HTTP and HTML, while both are fundamental to the web, are also just
implementation details. HTTP has evolved a fair bit since its inception for
the web (there was no PUT or POST, for example).

To take your analogy, it would be like describing Cocoa library when your wife
asks how an app works.

------
strags
Wow... His "wife" seems to know _exactly_ what questions to ask, and how to
respond in precisely the correct manner as to move the conversation along:

"Sounds like GET is a pretty important verb."

------
tfb
This might help:
[http://webcache.googleusercontent.com/search?q=cache:http://...](http://webcache.googleusercontent.com/search?q=cache:http://tomayko.com/writings/rest-
to-my-wife&hl=en&rlz=1C1CHFX_enUS401US418&strip=1)

------
Vaanir
That's oddly creepy, I was reading this last week after Googling "REST".
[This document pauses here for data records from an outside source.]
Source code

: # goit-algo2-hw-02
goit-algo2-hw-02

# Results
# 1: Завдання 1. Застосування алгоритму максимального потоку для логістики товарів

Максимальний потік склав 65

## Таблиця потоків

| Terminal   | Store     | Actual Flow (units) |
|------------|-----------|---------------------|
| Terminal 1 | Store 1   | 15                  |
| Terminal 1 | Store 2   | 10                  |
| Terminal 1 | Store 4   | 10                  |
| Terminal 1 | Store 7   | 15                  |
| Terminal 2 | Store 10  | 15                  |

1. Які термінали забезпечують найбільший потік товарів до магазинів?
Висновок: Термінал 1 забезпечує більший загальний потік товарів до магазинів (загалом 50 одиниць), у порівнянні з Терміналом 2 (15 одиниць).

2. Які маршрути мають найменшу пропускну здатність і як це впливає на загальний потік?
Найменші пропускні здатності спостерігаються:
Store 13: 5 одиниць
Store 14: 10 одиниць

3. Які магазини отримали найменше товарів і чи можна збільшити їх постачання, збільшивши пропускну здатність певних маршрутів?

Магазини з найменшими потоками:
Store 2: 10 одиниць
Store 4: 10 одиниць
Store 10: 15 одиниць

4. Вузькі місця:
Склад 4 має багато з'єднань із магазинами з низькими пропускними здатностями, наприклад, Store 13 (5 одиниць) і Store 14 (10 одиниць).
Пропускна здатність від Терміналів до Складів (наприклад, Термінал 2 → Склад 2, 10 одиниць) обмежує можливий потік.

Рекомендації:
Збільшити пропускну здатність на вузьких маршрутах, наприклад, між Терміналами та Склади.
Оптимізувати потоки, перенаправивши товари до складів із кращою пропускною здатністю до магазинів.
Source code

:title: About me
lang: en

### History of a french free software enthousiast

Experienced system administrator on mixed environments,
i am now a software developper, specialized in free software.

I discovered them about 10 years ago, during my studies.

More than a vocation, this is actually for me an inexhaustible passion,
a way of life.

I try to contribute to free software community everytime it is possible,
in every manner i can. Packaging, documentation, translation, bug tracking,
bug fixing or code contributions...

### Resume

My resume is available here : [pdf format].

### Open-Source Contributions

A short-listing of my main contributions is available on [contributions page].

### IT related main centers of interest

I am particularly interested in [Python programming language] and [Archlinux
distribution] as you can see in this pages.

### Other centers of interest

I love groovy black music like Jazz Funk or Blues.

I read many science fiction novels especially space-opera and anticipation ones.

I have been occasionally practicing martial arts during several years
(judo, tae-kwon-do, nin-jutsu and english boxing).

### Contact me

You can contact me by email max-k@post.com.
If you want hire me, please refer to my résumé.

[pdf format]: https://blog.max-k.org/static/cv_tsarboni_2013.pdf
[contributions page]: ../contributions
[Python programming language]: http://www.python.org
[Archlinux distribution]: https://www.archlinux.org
Even though it's quite vague, even I learn one or two things, quite an
interesting read! Something to share on Tweetbook I guess.

------
llambda
Previously: <http://news.ycombinator.com/item?id=763570>

------
rabble
Gosh, i explained REST to my wife by explaining that it's just HTTP and then
sending her a link to Roy Fielding's doctoral dissertation. So frustrating to
assume that women can't be perfectly competent hackers in their own right.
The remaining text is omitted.